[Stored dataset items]
——————————
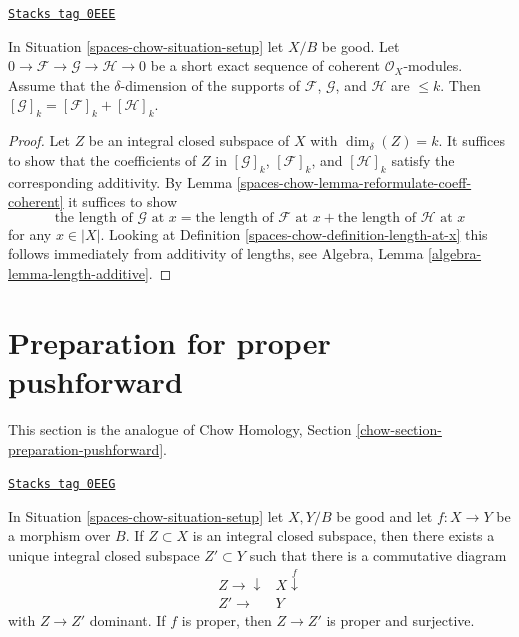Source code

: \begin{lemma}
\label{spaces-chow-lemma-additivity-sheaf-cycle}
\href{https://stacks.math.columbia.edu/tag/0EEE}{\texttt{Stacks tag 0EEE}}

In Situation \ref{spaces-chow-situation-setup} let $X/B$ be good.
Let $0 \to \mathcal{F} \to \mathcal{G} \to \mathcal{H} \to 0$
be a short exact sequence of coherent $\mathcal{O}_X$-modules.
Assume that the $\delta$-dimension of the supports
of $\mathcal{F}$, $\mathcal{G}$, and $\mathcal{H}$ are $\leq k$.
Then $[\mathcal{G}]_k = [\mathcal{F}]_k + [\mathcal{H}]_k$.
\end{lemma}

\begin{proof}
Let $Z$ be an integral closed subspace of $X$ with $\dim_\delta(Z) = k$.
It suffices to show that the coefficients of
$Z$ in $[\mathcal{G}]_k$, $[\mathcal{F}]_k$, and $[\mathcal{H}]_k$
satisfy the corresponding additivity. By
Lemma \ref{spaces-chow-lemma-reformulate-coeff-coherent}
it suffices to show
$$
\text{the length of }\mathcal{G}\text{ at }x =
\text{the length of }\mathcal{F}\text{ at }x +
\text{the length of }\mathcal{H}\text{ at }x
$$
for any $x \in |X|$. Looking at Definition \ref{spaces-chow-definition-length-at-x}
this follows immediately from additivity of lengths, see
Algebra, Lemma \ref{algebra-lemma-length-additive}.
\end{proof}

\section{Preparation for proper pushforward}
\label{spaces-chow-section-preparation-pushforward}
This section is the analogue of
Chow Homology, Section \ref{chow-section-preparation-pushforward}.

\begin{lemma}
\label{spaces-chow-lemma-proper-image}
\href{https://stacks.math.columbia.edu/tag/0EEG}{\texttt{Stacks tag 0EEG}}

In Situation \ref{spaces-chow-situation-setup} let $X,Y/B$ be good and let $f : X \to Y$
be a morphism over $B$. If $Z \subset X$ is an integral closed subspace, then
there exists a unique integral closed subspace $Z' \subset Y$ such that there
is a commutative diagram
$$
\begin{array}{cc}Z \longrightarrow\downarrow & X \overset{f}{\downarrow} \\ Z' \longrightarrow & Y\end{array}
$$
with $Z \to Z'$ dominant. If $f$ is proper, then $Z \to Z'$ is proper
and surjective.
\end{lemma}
——————————
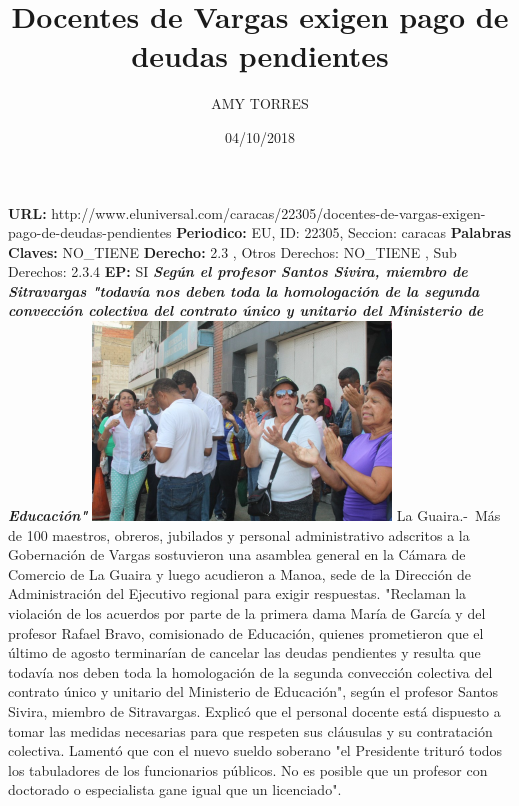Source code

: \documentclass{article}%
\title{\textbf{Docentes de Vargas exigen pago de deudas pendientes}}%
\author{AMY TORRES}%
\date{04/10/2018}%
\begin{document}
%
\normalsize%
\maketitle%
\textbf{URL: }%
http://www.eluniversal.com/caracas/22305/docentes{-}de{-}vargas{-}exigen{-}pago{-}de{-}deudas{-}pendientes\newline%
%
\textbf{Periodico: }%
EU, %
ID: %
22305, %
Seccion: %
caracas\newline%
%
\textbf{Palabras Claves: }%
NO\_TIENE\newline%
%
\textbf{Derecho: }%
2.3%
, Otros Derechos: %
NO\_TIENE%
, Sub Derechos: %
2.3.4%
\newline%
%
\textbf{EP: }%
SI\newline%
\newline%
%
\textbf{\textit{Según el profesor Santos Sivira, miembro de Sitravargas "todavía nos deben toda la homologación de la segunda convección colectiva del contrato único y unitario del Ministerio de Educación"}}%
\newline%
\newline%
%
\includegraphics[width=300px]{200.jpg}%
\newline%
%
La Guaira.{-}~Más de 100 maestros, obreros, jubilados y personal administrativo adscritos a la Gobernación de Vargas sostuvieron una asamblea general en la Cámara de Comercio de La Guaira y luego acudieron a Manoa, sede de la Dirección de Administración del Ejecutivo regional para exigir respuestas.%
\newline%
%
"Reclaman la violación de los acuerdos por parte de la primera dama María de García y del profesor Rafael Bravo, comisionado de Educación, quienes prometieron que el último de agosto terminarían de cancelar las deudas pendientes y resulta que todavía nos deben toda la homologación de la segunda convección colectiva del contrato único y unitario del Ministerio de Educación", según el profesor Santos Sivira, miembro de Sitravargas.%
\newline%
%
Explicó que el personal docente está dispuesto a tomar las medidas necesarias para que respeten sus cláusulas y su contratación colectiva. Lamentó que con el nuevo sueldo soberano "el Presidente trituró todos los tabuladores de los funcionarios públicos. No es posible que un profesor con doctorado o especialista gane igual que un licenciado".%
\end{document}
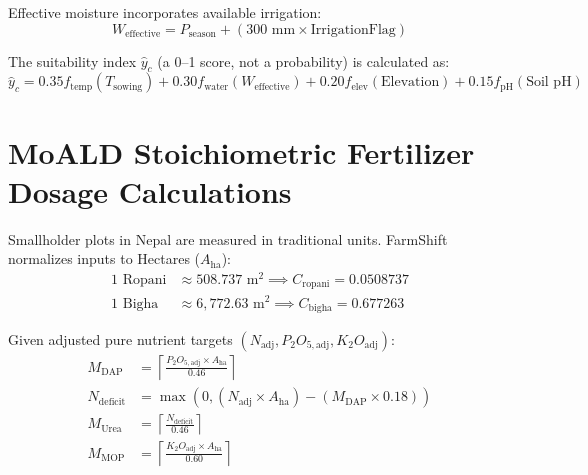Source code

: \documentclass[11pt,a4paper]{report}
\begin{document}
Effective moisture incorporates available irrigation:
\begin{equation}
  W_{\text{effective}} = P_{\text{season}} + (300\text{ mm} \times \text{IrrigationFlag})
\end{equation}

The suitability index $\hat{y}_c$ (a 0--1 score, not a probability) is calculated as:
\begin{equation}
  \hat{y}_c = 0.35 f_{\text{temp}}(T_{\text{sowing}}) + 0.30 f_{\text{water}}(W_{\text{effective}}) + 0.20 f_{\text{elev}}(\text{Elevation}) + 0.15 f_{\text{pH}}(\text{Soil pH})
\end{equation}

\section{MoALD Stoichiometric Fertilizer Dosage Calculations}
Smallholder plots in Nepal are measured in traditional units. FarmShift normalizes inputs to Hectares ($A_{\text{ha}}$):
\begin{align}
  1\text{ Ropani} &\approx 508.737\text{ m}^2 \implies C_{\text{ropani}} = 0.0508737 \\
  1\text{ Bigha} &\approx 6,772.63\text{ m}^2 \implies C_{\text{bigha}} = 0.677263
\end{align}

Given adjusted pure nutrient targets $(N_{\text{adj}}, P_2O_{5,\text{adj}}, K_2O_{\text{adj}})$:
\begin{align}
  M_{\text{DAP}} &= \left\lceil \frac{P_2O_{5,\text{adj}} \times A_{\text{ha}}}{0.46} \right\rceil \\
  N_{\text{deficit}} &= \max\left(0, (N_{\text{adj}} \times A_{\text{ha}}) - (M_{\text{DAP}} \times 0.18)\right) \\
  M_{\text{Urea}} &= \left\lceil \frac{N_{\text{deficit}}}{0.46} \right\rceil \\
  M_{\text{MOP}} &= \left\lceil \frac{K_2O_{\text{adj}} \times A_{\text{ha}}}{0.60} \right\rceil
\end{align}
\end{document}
——————————
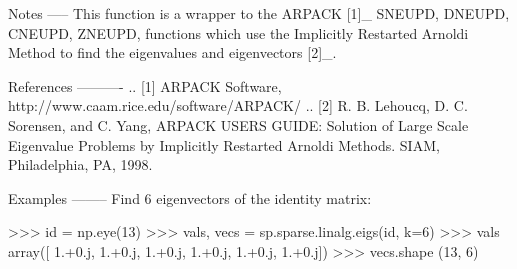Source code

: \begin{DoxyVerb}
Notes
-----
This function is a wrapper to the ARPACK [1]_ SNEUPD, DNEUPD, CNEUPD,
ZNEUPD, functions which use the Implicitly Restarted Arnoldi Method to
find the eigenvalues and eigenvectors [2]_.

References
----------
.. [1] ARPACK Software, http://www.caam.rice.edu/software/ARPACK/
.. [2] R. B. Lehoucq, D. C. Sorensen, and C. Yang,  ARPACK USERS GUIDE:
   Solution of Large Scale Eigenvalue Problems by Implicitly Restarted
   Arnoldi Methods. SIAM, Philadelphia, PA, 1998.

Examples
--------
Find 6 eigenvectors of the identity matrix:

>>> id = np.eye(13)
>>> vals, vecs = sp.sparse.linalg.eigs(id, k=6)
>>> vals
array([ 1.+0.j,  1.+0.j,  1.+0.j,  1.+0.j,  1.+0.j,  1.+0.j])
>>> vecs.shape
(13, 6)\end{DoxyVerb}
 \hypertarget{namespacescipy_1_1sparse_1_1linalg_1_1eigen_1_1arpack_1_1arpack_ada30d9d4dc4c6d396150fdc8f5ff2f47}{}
——————————
_Exercise details_
Look over the records above, and wherever a line contains the string "deben", copy that line.

_Task answer_
\textbf{\textit{Según el profesor Santos Sivira, miembro de Sitravargas "todavía nos deben toda la homologación de la segunda convección colectiva del contrato único y unitario del Ministerio de Educación"}}%
"Reclaman la violación de los acuerdos por parte de la primera dama María de García y del profesor Rafael Bravo, comisionado de Educación, quienes prometieron que el último de agosto terminarían de cancelar las deudas pendientes y resulta que todavía nos deben toda la homologación de la segunda convección colectiva del contrato único y unitario del Ministerio de Educación", según el profesor Santos Sivira, miembro de Sitravargas.%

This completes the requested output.